#### Data provided ####

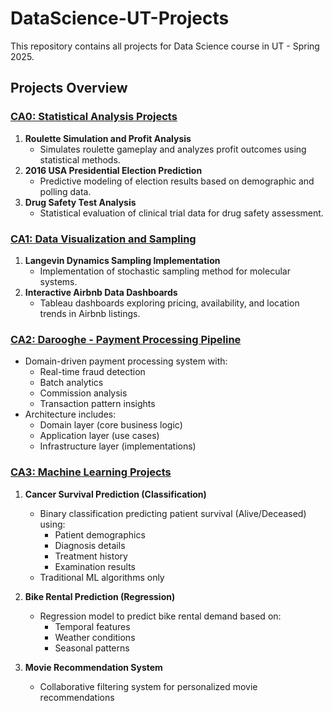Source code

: # DataScience-UT-Projects

This repository contains all projects for Data Science course in UT - Spring 2025.

## Projects Overview

### [CA0: Statistical Analysis Projects](CA0/)
1. **Roulette Simulation and Profit Analysis**
   - Simulates roulette gameplay and analyzes profit outcomes using statistical methods.
2. **2016 USA Presidential Election Prediction**
   - Predictive modeling of election results based on demographic and polling data.
3. **Drug Safety Test Analysis**
   - Statistical evaluation of clinical trial data for drug safety assessment.

### [CA1: Data Visualization and Sampling](CA1/)
1. **Langevin Dynamics Sampling Implementation**
   - Implementation of stochastic sampling method for molecular systems.
2. **Interactive Airbnb Data Dashboards**
   - Tableau dashboards exploring pricing, availability, and location trends in Airbnb listings.

### [CA2: Darooghe - Payment Processing Pipeline](CA2/)
- Domain-driven payment processing system with:
  - Real-time fraud detection
  - Batch analytics
  - Commission analysis
  - Transaction pattern insights
- Architecture includes:
  - Domain layer (core business logic)
  - Application layer (use cases)
  - Infrastructure layer (implementations)

### [CA3: Machine Learning Projects](CA3/)
1. **Cancer Survival Prediction (Classification)**
   - Binary classification predicting patient survival (Alive/Deceased) using:
     - Patient demographics
     - Diagnosis details
     - Treatment history
     - Examination results
   - Traditional ML algorithms only

2. **Bike Rental Prediction (Regression)**
   - Regression model to predict bike rental demand based on:
     - Temporal features
     - Weather conditions
     - Seasonal patterns

3. **Movie Recommendation System**
   - Collaborative filtering system for personalized movie recommendations
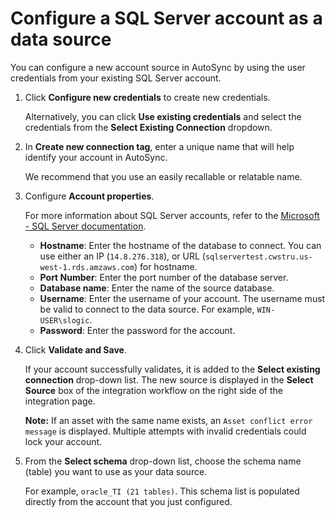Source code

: # Configure a SQL Server account as a data source

You can configure a new account source in AutoSync by using the user credentials from your existing SQL Server account.

1.  Click **Configure new credentials** to create new credentials.

    Alternatively, you can click **Use existing credentials** and select the credentials from the **Select Existing Connection** dropdown.

2.  In **Create new connection tag**, enter a unique name that will help identify your account in AutoSync.

    We recommend that you use an easily recallable or relatable name.

3.  Configure **Account properties**.

    For more information about SQL Server accounts, refer to the [Microsoft - SQL Server documentation](https://docs.microsoft.com/en-us/sql/relational-databases/security/authentication-access/create-a-database-user?view=sql-server-ver15).

    -   **Hostname**: Enter the hostname of the database to connect. You can use either an IP \(`14.8.276.318`\), or URL \(`sqlservertest.cwstru.us-west-1.rds.amzaws.com`\) for hostname.
    -   **Port Number**: Enter the port number of the database server.
    -   **Database name**: Enter the name of the source database.
    -   **Username**: Enter the username of your account. The username must be valid to connect to the data source. For example, `WIN-USER\slogic`.
    -   **Password**: Enter the password for the account.
4.  Click **Validate and Save**.

    If your account successfully validates, it is added to the **Select existing connection** drop-down list. The new source is displayed in the **Select Source** box of the integration workflow on the right side of the integration page.

    **Note:** If an asset with the same name exists, an `Asset conflict error message` is displayed. Multiple attempts with invalid credentials could lock your account.

5.  From the **Select schema** drop-down list, choose the schema name \(table\) you want to use as your data source.

    For example, `oracle_TI (21 tables)`. This schema list is populated directly from the account that you just configured.


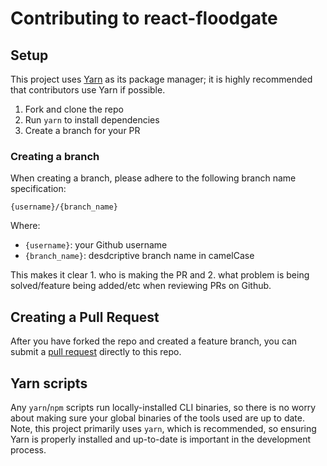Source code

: # Contributing to react-floodgate

## Setup

This project uses [Yarn](https://yarnpkg.com) as its package manager; it is highly recommended that contributors use Yarn if possible.

1. Fork and clone the repo
2. Run `yarn` to install dependencies
3. Create a branch for your PR

### Creating a branch

When creating a branch, please adhere to the following branch name specification:

`{username}/{branch_name}`

Where:

- `{username}`: your Github username
- `{branch_name}`: desdcriptive branch name in camelCase

This makes it clear 1. who is making the PR and 2. what problem is being solved/feature being added/etc when reviewing PRs on Github.

## Creating a Pull Request

After you have forked the repo and created a feature branch, you can submit a [pull request](https://github.com/geoffdavis92/react-floodgate/pulls) directly to this repo.

## Yarn scripts

Any `yarn`/`npm` scripts run locally-installed CLI binaries, so there is no worry about making sure your global binaries of the tools used are up to date. Note, this project primarily uses `yarn`, which is recommended, so ensuring Yarn is properly installed and up-to-date is important in the development process.


<!-- Note: this file is based off of the [Downshift CONTRIBUTING file](https://github.com/paypal/downshift/blob/master/CONTRIBUTING.md). -->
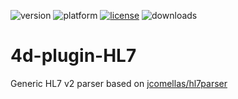 ![version](https://img.shields.io/badge/version-17%2B-3E8B93)
![platform](https://img.shields.io/static/v1?label=platform&message=mac-intel%20|%20mac-arm%20|%20win-64&color=blue)
[![license](https://img.shields.io/github/license/miyako/4d-plugin-HL7)](LICENSE)
![downloads](https://img.shields.io/github/downloads/miyako/4d-plugin-HL7/total)

# 4d-plugin-HL7
Generic HL7 v2 parser based on [jcomellas/hl7parser](https://github.com/jcomellas/hl7parser)
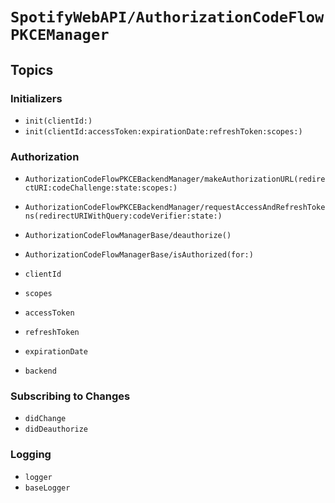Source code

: # ``SpotifyWebAPI/AuthorizationCodeFlowPKCEManager``

## Topics

### Initializers

- ``init(clientId:)``
- ``init(clientId:accessToken:expirationDate:refreshToken:scopes:)``

### Authorization

- ``AuthorizationCodeFlowPKCEBackendManager/makeAuthorizationURL(redirectURI:codeChallenge:state:scopes:)``
- ``AuthorizationCodeFlowPKCEBackendManager/requestAccessAndRefreshTokens(redirectURIWithQuery:codeVerifier:state:)``

- ``AuthorizationCodeFlowManagerBase/deauthorize()``
- ``AuthorizationCodeFlowManagerBase/isAuthorized(for:)``

- ``clientId``

- ``scopes``
- ``accessToken``
- ``refreshToken``
- ``expirationDate``
- ``backend``

### Subscribing to Changes

- ``didChange``
- ``didDeauthorize``

### Logging

- ``logger``
- ``baseLogger``
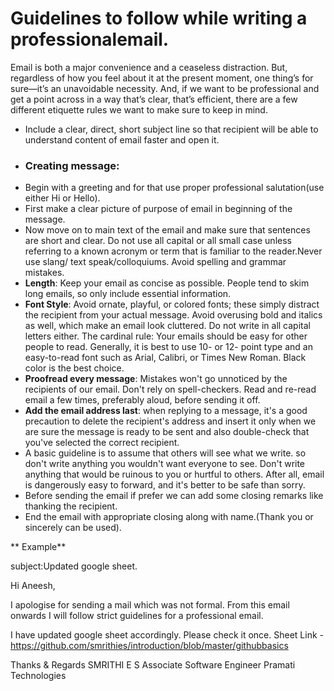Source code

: # Guidelines to follow while writing a professionalemail.
Email is both a major convenience and a ceaseless distraction. But, regardless of how you feel about it at the present moment, one thing’s for sure—it’s an unavoidable necessity. And, if we want to be professional and get a point across in a way that’s clear, that’s efficient, there are a few different etiquette rules we want to make sure to keep in mind.

- Include a clear, direct, short subject line so that recipient will be able to understand content of email faster and open it.
- ### Creating message: ###
- Begin with a greeting and for that use proper professional salutation(use either Hi or Hello).
- First make a clear picture of purpose of email in beginning of the message.
- Now move on to main text of the email and make sure that sentences are short and clear.  Do not use all capital or all small case unless referring to a known acronym or term that is familiar to the reader.Never use slang/ text speak/colloquiums. Avoid spelling and grammar mistakes.
- **Length**: Keep your email as concise as possible. People tend to skim long emails, so only include essential information.
- **Font Style**: Avoid ornate, playful, or colored fonts; these simply distract the recipient from your actual message. Avoid overusing bold and italics as well, which make an email look cluttered. Do not write in all capital letters either. The cardinal rule: Your emails should be easy for other people to read. Generally, it is best to use 10- or 12- point type and an easy-to-read font such as Arial, Calibri, or Times New Roman. Black color is the best choice.
- **Proofread every message**: Mistakes won't go unnoticed by the recipients of our email. Don't rely on spell-checkers. Read and re-read email a few times, preferably aloud, before sending it off. 
- **Add the email address last**: when replying to a message, it's a good precaution to delete the recipient's address and insert it only when we are sure the message is ready to be sent and also double-check that you've selected the correct recipient.
- A basic guideline is to assume that others will see what we write. so don't write anything you wouldn't want everyone to see. Don't write anything that would be ruinous to you or hurtful to others. After all, email is dangerously easy to forward, and it's better to be safe than sorry.
- Before sending the email if prefer we can add some closing remarks like thanking the recipient.
- End the email with appropriate closing along with name.(Thank you or sincerely can be used).

** Example**
  

subject:Updated google sheet.

Hi Aneesh,

 I apologise for sending a mail which was not formal. From this email onwards I will follow strict guidelines for a professional email.

I have updated google sheet accordingly.
Please check it once.
Sheet Link - https://github.com/smrithies/introduction/blob/master/githubbasics
                    

Thanks & Regards
SMRITHI E S
Associate Software Engineer
Pramati Technologies


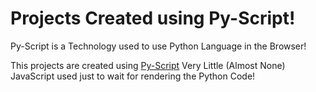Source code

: # Projects Created using Py-Script!

Py-Script is a Technology used to use Python Language in the Browser!

This projects are created using [Py-Script](https://pyscript.net/)
Very Little (Almost None) JavaScript used just to wait for rendering the Python Code!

####

Action item:
Retype the portion of the data above that starts on the line with "a data source" and finishes on the line with "account in AutoSync.", including both of those lines.

Expected output:
: # Configure a SQL Server account as a data source

You can configure a new account source in AutoSync by using the user credentials from your existing SQL Server account.

1.  Click **Configure new credentials** to create new credentials.

    Alternatively, you can click **Use existing credentials** and select the credentials from the **Select Existing Connection** dropdown.

2.  In **Create new connection tag**, enter a unique name that will help identify your account in AutoSync.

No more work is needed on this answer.